Deus enviou seu Filho, Jesus, ao mundo não com o propósito inicial de condenar a humanidade, mas para oferecer a salvação a todos.
Explicação Histórica
A expressão "Deus enviou o seu Filho ao mundo" destaca a iniciativa divina e a encarnação de Jesus Cristo. A frase "não para que condenasse o mundo" utiliza o verbo grego 'krinō' no sentido de julgar com um veredito negativo, indicando que a missão primária de Cristo não era trazer juízo punitivo imediato. Em contraste, "mas para que o mundo fosse salvo por ele" emprega o verbo 'sōzō', que significa ser resgatado, liberto do pecado e de suas consequências, alcançando a vida eterna. O termo 'mundo' (kosmos) aqui refere-se à humanidade em geral, demonstrando a abrangência da oferta salvífica divina.
Interpretação Doutrinária
Este versículo consolida a doutrina pentecostal clássica da salvação pela graça através da fé em Jesus Cristo, o único Mediador. Ele ressalta o amor de Deus como a motivação fundamental para a redenção da humanidade, evidenciando que a vinda de Cristo foi um ato de misericórdia e oportunidade de arrependimento, e não de juízo direto. A salvação é universalmente oferecida, mas requer a aceitação individual da obra de Cristo, reforçando a crença na necessidade de uma decisão pessoal por Jesus para alcançar a vida eterna.
Aplicação Prática
O cristão deve compreender a profundidade do amor de Deus que providenciou a salvação, buscando viver em santidade e testemunhando a outros sobre a oportunidade de salvação por meio de Cristo.

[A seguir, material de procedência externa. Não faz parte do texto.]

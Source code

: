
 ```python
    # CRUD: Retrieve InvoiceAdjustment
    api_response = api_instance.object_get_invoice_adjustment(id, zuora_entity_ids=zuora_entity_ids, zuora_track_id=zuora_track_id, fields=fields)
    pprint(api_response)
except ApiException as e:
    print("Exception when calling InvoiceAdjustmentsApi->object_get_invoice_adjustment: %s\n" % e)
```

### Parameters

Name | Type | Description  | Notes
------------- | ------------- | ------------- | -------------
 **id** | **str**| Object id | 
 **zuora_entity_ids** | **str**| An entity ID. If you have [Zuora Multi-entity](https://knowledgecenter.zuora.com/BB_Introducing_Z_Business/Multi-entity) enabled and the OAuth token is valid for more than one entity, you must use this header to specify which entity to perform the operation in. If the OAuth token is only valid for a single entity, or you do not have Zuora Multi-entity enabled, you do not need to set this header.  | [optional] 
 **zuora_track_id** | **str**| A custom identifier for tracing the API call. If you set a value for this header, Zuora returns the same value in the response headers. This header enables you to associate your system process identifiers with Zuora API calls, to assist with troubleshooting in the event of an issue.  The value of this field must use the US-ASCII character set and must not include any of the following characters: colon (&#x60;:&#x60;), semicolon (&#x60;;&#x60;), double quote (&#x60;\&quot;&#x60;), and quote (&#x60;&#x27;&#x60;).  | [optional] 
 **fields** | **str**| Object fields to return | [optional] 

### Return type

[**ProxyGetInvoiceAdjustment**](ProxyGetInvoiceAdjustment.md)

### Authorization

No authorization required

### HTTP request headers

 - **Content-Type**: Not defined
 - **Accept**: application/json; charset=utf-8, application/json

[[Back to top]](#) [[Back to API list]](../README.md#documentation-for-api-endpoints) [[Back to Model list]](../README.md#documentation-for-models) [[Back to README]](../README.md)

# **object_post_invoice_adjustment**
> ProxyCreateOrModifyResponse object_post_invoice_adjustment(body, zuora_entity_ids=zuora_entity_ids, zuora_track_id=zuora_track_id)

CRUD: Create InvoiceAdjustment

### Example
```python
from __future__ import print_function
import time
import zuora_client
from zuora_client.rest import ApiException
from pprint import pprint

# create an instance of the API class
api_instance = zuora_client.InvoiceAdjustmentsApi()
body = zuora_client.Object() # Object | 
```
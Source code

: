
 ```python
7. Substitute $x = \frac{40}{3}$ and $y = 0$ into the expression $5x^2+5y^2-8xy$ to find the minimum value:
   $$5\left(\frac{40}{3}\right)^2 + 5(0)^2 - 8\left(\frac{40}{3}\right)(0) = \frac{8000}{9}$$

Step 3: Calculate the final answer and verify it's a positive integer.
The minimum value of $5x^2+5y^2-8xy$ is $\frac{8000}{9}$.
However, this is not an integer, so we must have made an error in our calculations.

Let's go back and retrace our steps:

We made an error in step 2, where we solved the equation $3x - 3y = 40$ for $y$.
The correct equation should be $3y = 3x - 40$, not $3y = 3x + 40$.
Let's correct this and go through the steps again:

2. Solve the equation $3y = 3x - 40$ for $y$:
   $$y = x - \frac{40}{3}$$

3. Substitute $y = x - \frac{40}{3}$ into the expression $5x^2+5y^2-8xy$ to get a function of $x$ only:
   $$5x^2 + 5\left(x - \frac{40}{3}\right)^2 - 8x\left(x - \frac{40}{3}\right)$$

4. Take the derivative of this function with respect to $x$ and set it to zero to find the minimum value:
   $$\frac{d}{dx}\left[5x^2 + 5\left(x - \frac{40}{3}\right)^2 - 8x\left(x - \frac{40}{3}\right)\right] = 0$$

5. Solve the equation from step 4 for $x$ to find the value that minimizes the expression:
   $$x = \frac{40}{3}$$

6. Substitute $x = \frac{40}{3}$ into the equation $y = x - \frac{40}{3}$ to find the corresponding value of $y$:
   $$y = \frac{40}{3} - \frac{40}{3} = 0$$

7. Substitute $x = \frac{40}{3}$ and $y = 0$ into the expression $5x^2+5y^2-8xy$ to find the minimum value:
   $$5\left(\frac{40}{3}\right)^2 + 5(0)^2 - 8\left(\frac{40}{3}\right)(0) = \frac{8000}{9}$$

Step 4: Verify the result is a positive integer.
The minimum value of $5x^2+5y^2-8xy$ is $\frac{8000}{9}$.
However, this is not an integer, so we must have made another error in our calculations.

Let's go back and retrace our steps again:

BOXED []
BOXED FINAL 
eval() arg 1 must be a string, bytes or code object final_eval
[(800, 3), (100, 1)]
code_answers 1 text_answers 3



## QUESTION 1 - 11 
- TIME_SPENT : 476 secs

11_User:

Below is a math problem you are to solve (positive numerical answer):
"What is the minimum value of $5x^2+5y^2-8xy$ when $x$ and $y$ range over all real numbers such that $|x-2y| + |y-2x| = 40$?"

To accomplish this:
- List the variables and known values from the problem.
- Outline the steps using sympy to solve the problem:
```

É um chamado para aceitar e viver a nova vida em Jesus, afastando-se do pecado e buscando a vontade divina.
Precauções de Leitura
É crucial não interpretar este versículo isoladamente, mas em conjunto com João 3:16 e, especialmente, João 3:18-21. Ele não implica que o juízo divino foi abolido ou que a condenação final não ocorrerá, mas sim que o propósito inicial da primeira vinda de Cristo foi a salvação, e não o juízo imediato. A condenação para aqueles que não creem é uma consequência de sua incredulidade, conforme explicado nos versículos subsequentes, e não o propósito inicial da vinda de Jesus.